* **Supplied material**:
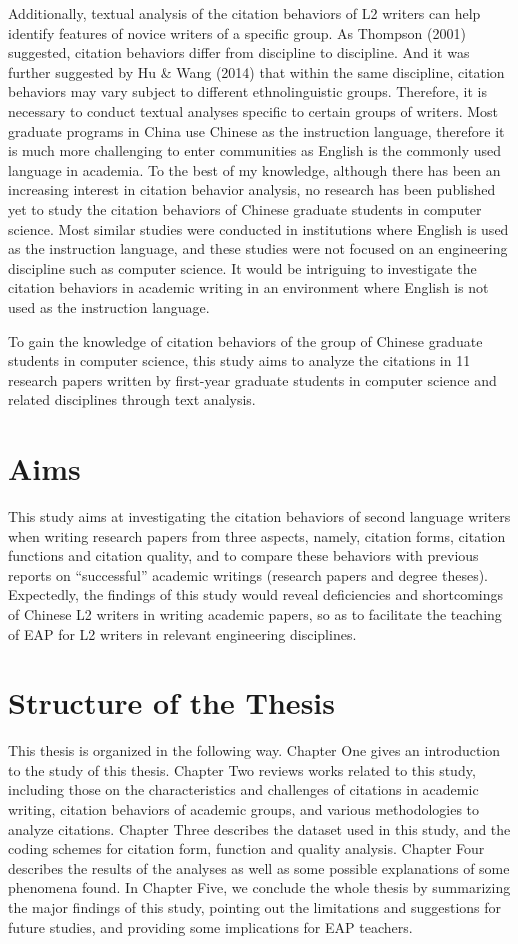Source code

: Additionally, textual analysis of the citation behaviors of L2 writers can help identify features of novice writers of a specific group. As Thompson (2001) suggested, citation behaviors differ from discipline to discipline. And it was further suggested by Hu \& Wang (2014) that within the same discipline, citation behaviors may vary subject to different ethnolinguistic groups. Therefore, it is necessary to conduct textual analyses specific to certain groups of writers. Most graduate programs in China use Chinese as the instruction language, therefore it is much more challenging to enter communities as English is the commonly used language in academia. To the best of my knowledge, although there has been an increasing interest in citation behavior analysis, no research has been published yet to study the citation behaviors of Chinese graduate students in computer science. Most similar studies were conducted in institutions where English is used as the instruction language, and these studies were not focused on an engineering discipline such as computer science. It would be intriguing to investigate the citation behaviors in academic writing in an environment where English is not used as the instruction language.

To gain the knowledge of citation behaviors of the group of Chinese graduate students in computer science, this study aims to analyze the citations in 11 research papers written by first-year graduate students in computer science and related disciplines through text analysis.

\section{Aims}
This study aims at investigating the citation behaviors of second language writers when writing research papers from three aspects, namely, citation forms, citation functions and citation quality, and to compare these behaviors with previous reports on “successful” academic writings (research papers and degree theses). Expectedly, the findings of this study would reveal deficiencies and shortcomings of Chinese L2 writers in writing academic papers, so as to facilitate the teaching of EAP for L2 writers in relevant engineering disciplines.

\section{Structure of the Thesis}
This thesis is organized in the following way. Chapter One gives an introduction to the study of this thesis. Chapter Two reviews works related to this study, including those on the characteristics and challenges of citations in academic writing, citation behaviors of academic groups, and various methodologies to analyze citations. Chapter Three describes the dataset used in this study, and the coding schemes for citation form, function and quality analysis. Chapter Four describes the results of the analyses as well as some possible explanations of some phenomena found. In Chapter Five, we conclude the whole thesis by summarizing the major findings of this study, pointing out the limitations and suggestions for future studies, and providing some implications for EAP teachers.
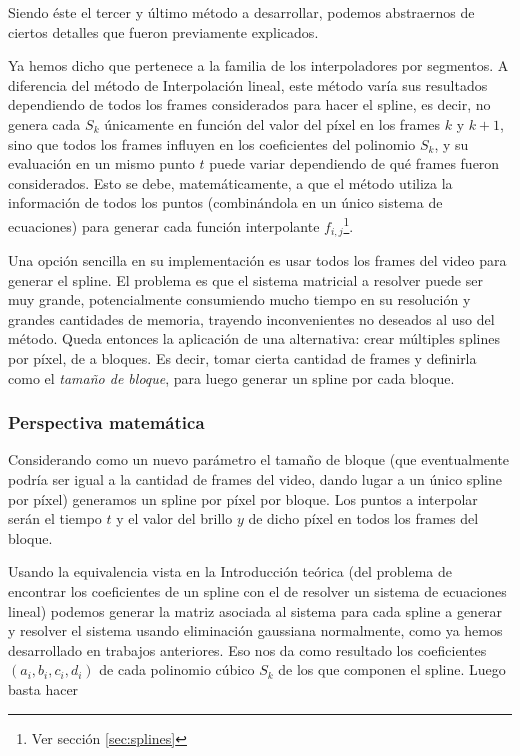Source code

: Siendo \'este el tercer y \'ultimo m\'etodo a desarrollar, podemos abstraernos de ciertos detalles que fueron previamente explicados.

Ya hemos dicho que pertenece a la familia de los interpoladores por segmentos. A diferencia del m\'etodo de Interpolaci\'on lineal, este método varía sus resultados dependiendo de todos los frames considerados para hacer el spline, es decir, no genera cada $S_k$ únicamente en función del valor del píxel en los frames $k$ y $k+1$, sino que todos los frames influyen en los coeficientes del polinomio $S_k$, y su evaluación en un mismo punto $t$ puede variar dependiendo de qué frames fueron considerados. Esto se debe, matemáticamente, a que el método utiliza la información de todos los puntos (combinándola en un único sistema de ecuaciones) para generar cada función interpolante $f_{i,j}$\footnote{Ver sección \ref{sec:splines}}.

Una opción sencilla en su implementación es usar todos los frames del video para generar el spline. El problema es que el sistema matricial a resolver puede ser muy grande, potencialmente consumiendo mucho tiempo en su resolución y grandes cantidades de memoria, trayendo inconvenientes no deseados al uso del método. Queda entonces la aplicación de una alternativa: crear múltiples splines por píxel, de a bloques. Es decir, tomar cierta cantidad de frames y definirla como el \textit{tamaño de bloque}, para luego generar un spline por cada bloque.

\subsubsection*{\bf{Perspectiva matem\'atica}}
Considerando como un nuevo parámetro el tamaño de bloque (que eventualmente podría ser igual a la cantidad de frames del video, dando lugar a un único spline por píxel) generamos un spline por píxel por bloque. Los puntos a interpolar serán el tiempo $t$ y el valor del brillo $y$ de dicho píxel en todos los frames del bloque.

Usando la equivalencia vista en la Introducción teórica (del problema de encontrar los coeficientes de un spline con el de resolver un sistema de ecuaciones lineal) podemos generar la matriz asociada al sistema para cada spline a generar y resolver el sistema usando eliminación gaussiana normalmente, como ya hemos desarrollado en trabajos anteriores. Eso nos da como resultado los coeficientes $(a_i,b_i,c_i,d_i)$ de cada polinomio cúbico $S_k$ de los que componen el spline. Luego basta hacer

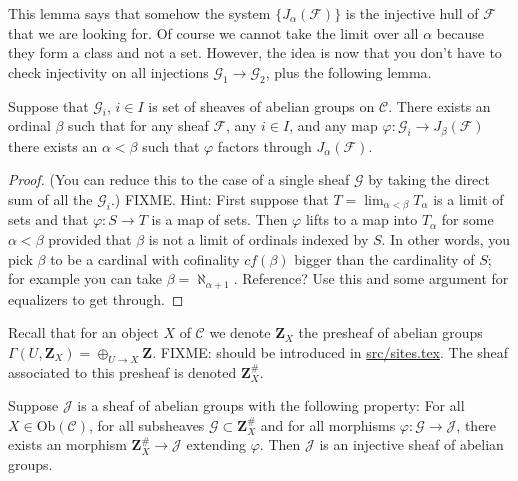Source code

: \noindent
This lemma says that somehow the system $\{J_{\alpha}(\mathcal{F})\}$
is the injective hull of $\mathcal{F}$ that we are looking for. Of course
we cannot take the limit over all $\alpha$ because they form a class
and not a set. However, the idea is now that you don't have to check
injectivity on all injections $\mathcal{G}_1 \to \mathcal{G}_2$, plus
the following lemma.

\begin{lemma}
\label{lemma-map-into-smaller}
Suppose that $\mathcal{G}_i$, $i\in I$ is set of sheaves of abelian 
groups on $\mathcal{C}$. There exists an ordinal $\beta$ such that
for any sheaf $\mathcal{F}$, any $i\in I$, and any map $\varphi : 
\mathcal{G}_i \to J_\beta(\mathcal{F})$ there exists an 
$\alpha < \beta$ such that $ \varphi $ factors through 
$J_\alpha(\mathcal{F})$.
\end{lemma}

\begin{proof}
(You can reduce this to the case of a single sheaf $\mathcal{G}$
by taking the direct sum of all the $\mathcal{G}_i$.)
FIXME. Hint: First suppose that $T = \lim_{\alpha < \beta} T_\alpha$
is a limit of sets and that $\varphi : S \to T$ is a map of sets. 
Then $\varphi$ lifts to a map into $T_\alpha$ for some $\alpha < \beta$
provided that $\beta$ is not a limit of ordinals indexed by $S$.
In other words, you pick $\beta$ to be a cardinal with cofinality
$cf(\beta)$ bigger than the cardinality of $S$; for example you can take 
$\beta = \aleph_{\alpha+1}$. Reference? Use this and
some argument for equalizers to get through.
\end{proof}

\noindent
Recall that for an object $X$ of $\mathcal{C}$ we denote $\mathbf{Z}_X$ 
the presheaf of abelian groups $\Gamma(U, \mathbf{Z}_X) = 
\oplus_{U \to X} \mathbf{Z}$. FIXME: should be introduced in
\url{src/sites.tex}. The sheaf associated to this presheaf
is denoted $\mathbf{Z}_X^\#$.

\begin{lemma}
\label{lemma-characterize-injectives}
Suppose $\mathcal{J}$ is a sheaf of abelian groups with the following
property: For all $X\in \text{Ob}(\mathcal{C})$, for all subsheaves
$\mathcal{G} \subset \mathbf{Z}_X^\#$ and for all morphisms
$\varphi : \mathcal{G} \to \mathcal{J}$, there exists an morphism
$\mathbf{Z}_X^\# \to \mathcal{J}$ extending $\varphi$.
Then $\mathcal{J}$ is an injective sheaf of abelian groups.
\end{lemma}


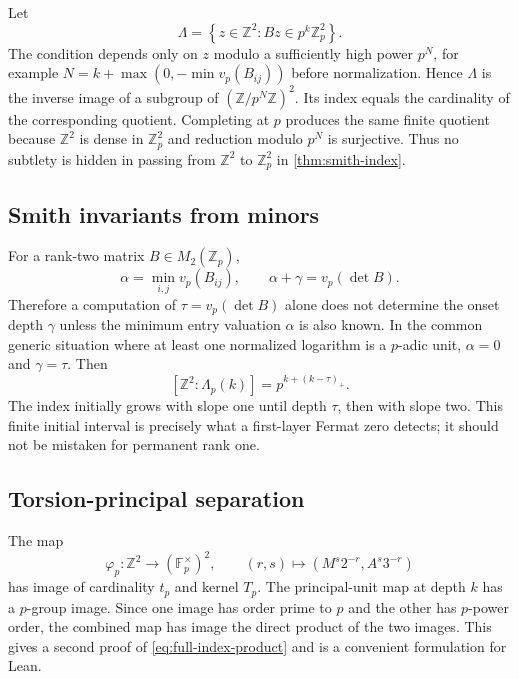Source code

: \documentclass[11pt,oneside]{article}
\theoremstyle{definition}
\newcommand{\Z}{\mathbb{Z}}
\newcommand{\F}{\mathbb{F}}
\newcommand{\set}[1]{\left\{#1\right\}}
\begin{document}
Let
\begin{equation}\label{eq:Z-lattice-condition}
  \Lambda=\set{z\in\Z^2:Bz\in p^k\Z_p^2}.
\end{equation}
The condition depends only on $z$ modulo a sufficiently high power $p^N$,
for example $N=k+\max(0,-\min v_p(B_{ij}))$ before normalization.  Hence
$\Lambda$ is the inverse image of a subgroup of $(\Z/p^N\Z)^2$.  Its
index equals the cardinality of the corresponding quotient.  Completing
at $p$ produces the same finite quotient because $\Z^2$ is dense in
$\Z_p^2$ and reduction modulo $p^N$ is surjective.  Thus no subtlety is
hidden in passing from $\Z^2$ to $\Z_p^2$ in
\cref{thm:smith-index}.

\subsection{Smith invariants from minors}

For a rank-two matrix $B\in M_2(\Z_p)$,
\begin{equation}\label{eq:smith-minors}
  \alpha=\min_{i,j}v_p(B_{ij}),
  \qquad
  \alpha+\gamma=v_p(\det B).
\end{equation}
Therefore a computation of $\tau=v_p(\det B)$ alone does not determine the
onset depth $\gamma$ unless the minimum entry valuation $\alpha$ is also
known.  In the common generic situation where at least one normalized
logarithm is a $p$-adic unit, $\alpha=0$ and $\gamma=\tau$.  Then
\begin{equation}\label{eq:index-alpha0}
  [\Z^2:\Lambda_p(k)]
  =p^{k+(k-\tau)_+}.
\end{equation}
The index initially grows with slope one until depth $\tau$, then with
slope two.  This finite initial interval is precisely what a
first-layer Fermat zero detects; it should not be mistaken for permanent
rank one.

\subsection{Torsion-principal separation}

The map
\begin{equation}\label{eq:residue-map}
  \varphi_p:\Z^2\to(\F_p^\times)^2,
  \qquad
  (r,s)\mapsto(M^s2^{-r},A^s3^{-r})
\end{equation}
has image of cardinality $t_p$ and kernel $T_p$.  The principal-unit map
at depth $k$ has a $p$-group image.  Since one image has order prime to
$p$ and the other has $p$-power order, the combined map has image the
direct product of the two images.  This gives a second proof of
\eqref{eq:full-index-product} and is a convenient formulation for Lean.
\end{document}
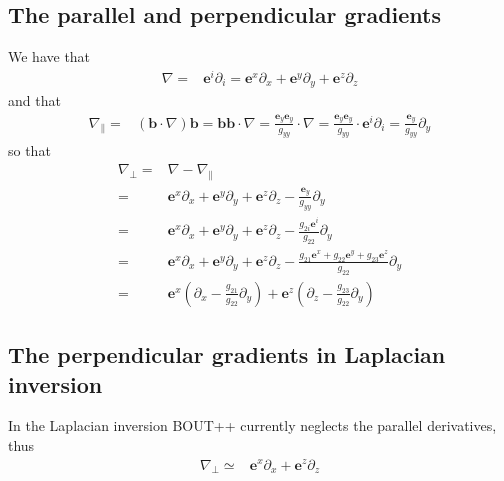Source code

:\documentclass[12pt]{article}
\def\L{\left}
\def\R{\right}
\newcommand{\Grad}{\ensuremath{\nabla}}
\newcommand{\ve}[1]{\ensuremath{\boldsymbol{#1}}}
\begin{document}
\subsection{The parallel and perpendicular gradients}
%
We have that
%
\begin{align*}
    \Grad =& \ve{e}^i \partial_i
          = \ve{e}^x \partial_x + \ve{e}^y \partial_y + \ve{e}^z \partial_z
\end{align*}
%
and that
%
\begin{align*}
    \Grad_\| =& \L(\ve{b} \cdot \Grad\R) \ve{b}
             = \ve{b} \ve{b} \cdot \Grad
             = \frac{\ve{e}_y \ve{e}_y}{g_{yy}} \cdot \Grad
             = \frac{\ve{e}_y \ve{e}_y}{g_{yy}} \cdot \ve{e}^i \partial_i
             = \frac{\ve{e}_y}{g_{yy}} \partial_y
\end{align*}
%
so that
%
\begin{align*}
    \Grad_\perp =& \Grad - \Grad_\|\\
%
                =& \ve{e}^x \partial_x + \ve{e}^y \partial_y + \ve{e}^z
                   \partial_z - \frac{\ve{e}_y}{g_{yy}} \partial_y\\
%
                =& \ve{e}^x \partial_x + \ve{e}^y \partial_y + \ve{e}^z
                   \partial_z - \frac{g_{2i}\ve{e}^i}{g_{22}} \partial_y\\
%
                =& \ve{e}^x \partial_x + \ve{e}^y \partial_y + \ve{e}^z
                   \partial_z
                   - \frac{g_{21}\ve{e}^x
                          +g_{22}\ve{e}^y
                          +g_{23}\ve{e}^z
                          }{g_{22}}\partial_y\\
%
                =& \ve{e}^x \L(\partial_x - \frac{g_{21}}{g_{22}}\partial_y\R)
                +  \ve{e}^z \L(\partial_z - \frac{g_{23}}{g_{22}}\partial_y\R)
\end{align*}
%
\subsection{The perpendicular gradients in Laplacian inversion}
In the Laplacian inversion BOUT++ currently neglects the parallel derivatives,
thus
%
\begin{align*}
    \Grad_\perp \simeq&
        \ve{e}^x \partial_x
     +  \ve{e}^z \partial_z
\end{align*}
\end{document}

* **Exercise directions**: Would you filter the records and copy each line that contains the word "left"?

* **Reply**:
\newcommand{\set}[1]{\left\{#1\right\}}
\def\L{\left}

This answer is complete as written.